Poems Part Two
Can I just say, it is so incredibly difficult for me to choose what poems to post! Part of me scours my writing looking for a theme, striving for perfection. The other part of me thinks “Oh hell, be messy like life and just get your words out there!” So, here I am being messy and alive. Enjoy!
The sun shines in my windows just right and sets the trees alight The wind plays a tune only the trees dance to and bird song makes it's debut The mural changes with the seasons each day giving me a reason to look for the beauty we live in and find my peace within I think the universe knew I need a room with a view -Treetop Sanctuary
I finally built something safe But I’m the only one here in this place I could stay in this castle forever Do anything I pleasure But I’m putting up this door and hanging all this decor Hoping my forever will walk in and ask me “where have you been?”

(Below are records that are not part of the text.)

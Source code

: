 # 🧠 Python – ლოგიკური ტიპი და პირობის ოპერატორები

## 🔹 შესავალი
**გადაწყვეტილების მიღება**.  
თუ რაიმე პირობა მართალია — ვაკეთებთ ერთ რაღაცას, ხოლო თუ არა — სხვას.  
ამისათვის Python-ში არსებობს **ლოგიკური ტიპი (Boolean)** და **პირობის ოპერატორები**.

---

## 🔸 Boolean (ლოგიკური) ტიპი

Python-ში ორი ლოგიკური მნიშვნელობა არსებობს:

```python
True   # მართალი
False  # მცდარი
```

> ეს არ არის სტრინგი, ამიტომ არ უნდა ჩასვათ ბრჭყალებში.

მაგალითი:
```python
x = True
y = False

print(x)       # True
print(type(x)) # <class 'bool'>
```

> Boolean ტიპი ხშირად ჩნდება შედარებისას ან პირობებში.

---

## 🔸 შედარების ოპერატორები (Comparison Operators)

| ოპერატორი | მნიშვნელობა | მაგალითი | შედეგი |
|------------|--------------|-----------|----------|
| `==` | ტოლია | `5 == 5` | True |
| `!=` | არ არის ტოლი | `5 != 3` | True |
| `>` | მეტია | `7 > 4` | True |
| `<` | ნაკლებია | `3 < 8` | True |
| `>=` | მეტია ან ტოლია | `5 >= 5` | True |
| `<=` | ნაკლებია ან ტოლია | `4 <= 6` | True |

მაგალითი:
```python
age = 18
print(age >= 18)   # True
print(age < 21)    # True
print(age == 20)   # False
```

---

I stand before you a beautiful Universe Of a Woman But you will never know my depth Cuz all you see is the Specimen That my Biological parts Create -I am more than my body
I opened my body to you You promised to keep me safe Disrespect turned to destruction I escaped But you took a piece of me with you -the truth
Listen to me He Took Nothing From You He only made you think he did -you’re still whole
Poem #1: I fought so long and hard to have a place of my own. I ended up in a third floor apartment in the suburbs. It is a unique unit because it doesn’t have a balcony. However, I have this giant window (and many other windows) with an amazing view of a bunch of trees. When you sit on the couch and look out the window, all you see are the treetops. I’ve always used nature to calm myself or to think. I feel like something/someone knew I needed everyday easy access to nature in my busy single mom life and I’m blessed to have it. A safe space that belongs to me with a reminder that there are beautiful things in the world even when it gets dark.
Poem #2: Going off of the previous poem, this one is also about my feelings of safety in my home with an added element of longing to share it with another adult. And the knowledge that there has to be a door for them to be able to walk past these walls I’ve put up.
Poem #3-5: The last three poems have a theme as well. Sexual abuse is one of those topics that has so many feelings around it. In the first poem I address the feeling of being used, lonely, and unknown. In the second, I approached the devastation that happens when the abuse comes from someone you thought you could trust the most and wondering if you’ll ever be whole again. The third and final poem is the confident finality in knowing that there is a life to keep on living and finding yourself again.
my favorites are the first two. I relayed to them as i too had a 2nd floor apt years ago that was in the trees. one of my favorite places i ever lived. really enjoyed getting to read first then reading your explanation after. Thanks!!